At that time (14 years ago), R-22 time ran about $165 hours, with an estimated 50 flight hours required to get hi private license, plus ground school at about $35 per hour. Include books, headset, plus other misc bits and it cost about $10k for his private. Same again for his commercial, and maybe another $5,000 for his CFI plus som purchased turbine time. All in all about $25K spent in a little more than a year to be able to start looking for work. Several years later we paid an addition $6k to get his instrument rating.
At this point he did not work as a pilot for about 8 months. I cannot recommend enough another source of income. We had my pay to live on and his as a web master to pay for the helicopter training. When he did get his first job, it was much better than the average $15/hr when you are working sort of job most beginning pilots get, although it required us to relocate and his pay dropped by about half. It was a few years before he was making as a pilot what he made as a web driver.

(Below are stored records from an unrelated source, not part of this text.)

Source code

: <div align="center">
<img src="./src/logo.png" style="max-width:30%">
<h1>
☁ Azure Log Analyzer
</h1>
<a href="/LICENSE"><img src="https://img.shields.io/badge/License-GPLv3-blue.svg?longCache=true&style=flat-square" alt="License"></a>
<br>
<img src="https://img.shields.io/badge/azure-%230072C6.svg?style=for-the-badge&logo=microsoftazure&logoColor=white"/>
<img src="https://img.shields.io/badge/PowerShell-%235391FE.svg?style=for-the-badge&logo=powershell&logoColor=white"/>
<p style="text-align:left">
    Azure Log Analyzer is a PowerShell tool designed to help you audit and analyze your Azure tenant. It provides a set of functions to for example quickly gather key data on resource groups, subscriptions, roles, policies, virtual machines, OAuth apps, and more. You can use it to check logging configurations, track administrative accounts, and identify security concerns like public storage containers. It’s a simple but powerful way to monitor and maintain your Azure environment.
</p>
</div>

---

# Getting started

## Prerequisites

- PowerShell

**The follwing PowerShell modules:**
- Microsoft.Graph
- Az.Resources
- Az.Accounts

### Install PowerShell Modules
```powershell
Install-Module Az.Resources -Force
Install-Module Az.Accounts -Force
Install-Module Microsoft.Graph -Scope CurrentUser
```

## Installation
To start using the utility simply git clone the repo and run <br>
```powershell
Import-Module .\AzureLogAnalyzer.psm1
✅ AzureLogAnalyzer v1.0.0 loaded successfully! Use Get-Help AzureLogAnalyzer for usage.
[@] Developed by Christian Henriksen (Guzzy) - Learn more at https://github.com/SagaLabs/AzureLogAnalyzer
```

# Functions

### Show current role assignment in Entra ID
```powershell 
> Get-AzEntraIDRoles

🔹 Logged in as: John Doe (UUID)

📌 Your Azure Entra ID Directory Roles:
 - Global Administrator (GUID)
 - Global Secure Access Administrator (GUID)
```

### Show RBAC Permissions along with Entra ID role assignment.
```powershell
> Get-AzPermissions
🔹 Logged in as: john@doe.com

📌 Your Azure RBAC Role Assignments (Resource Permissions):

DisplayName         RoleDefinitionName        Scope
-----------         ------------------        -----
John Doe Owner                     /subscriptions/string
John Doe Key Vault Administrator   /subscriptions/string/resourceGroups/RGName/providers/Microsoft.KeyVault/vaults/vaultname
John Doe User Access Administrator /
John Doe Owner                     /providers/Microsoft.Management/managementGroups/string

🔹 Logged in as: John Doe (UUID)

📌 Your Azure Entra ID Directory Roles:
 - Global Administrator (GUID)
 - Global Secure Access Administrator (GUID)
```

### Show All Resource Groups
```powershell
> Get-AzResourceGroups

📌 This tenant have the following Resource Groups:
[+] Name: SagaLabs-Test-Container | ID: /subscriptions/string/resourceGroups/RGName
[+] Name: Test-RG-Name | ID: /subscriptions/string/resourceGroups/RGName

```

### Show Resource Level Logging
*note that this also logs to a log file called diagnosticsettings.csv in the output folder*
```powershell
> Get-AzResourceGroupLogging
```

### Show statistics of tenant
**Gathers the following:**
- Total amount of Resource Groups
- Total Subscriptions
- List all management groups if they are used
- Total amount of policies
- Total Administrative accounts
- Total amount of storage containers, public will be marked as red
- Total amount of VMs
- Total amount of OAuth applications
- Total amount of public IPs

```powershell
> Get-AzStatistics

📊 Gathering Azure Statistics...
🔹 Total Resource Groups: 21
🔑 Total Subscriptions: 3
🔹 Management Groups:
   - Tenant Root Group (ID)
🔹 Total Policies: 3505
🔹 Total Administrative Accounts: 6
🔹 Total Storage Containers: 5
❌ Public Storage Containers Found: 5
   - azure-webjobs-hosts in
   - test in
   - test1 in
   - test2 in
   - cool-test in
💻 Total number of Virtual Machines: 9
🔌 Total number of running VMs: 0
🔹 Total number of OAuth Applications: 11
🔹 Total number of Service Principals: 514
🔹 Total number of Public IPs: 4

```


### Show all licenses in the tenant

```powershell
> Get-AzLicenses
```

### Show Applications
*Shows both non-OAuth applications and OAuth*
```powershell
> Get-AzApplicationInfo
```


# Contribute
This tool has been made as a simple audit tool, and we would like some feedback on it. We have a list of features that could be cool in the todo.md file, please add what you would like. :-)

Timing was on our side - a lot of helicopter pilots were Vietnam vets, and many retired within a couple years of my husband getting his license, leaving a genuine pilot shortage that continues to be a problem. There are not that many civilian-trained pilots, the military did not train anywhere near the numbers in the late '70s and '80’s that they had in the Vietnam years, and with so many constantly deployed now and in the last few years, he had opportunities to build time faster that would have been teh case had he started earlier.
So, in a nutshell: if you want to fly helicopters, there is a pilot shortage, it will cost you about $30K for private, commercial, and CFI, you need about 1000 hours before you can get considered for the better paying jobs, and my husband has no degree and sees very few ads that ask for them. Since it costs around $30k to get a decent degree anymore, you could skip that part and spend the money on a helicopter career instead.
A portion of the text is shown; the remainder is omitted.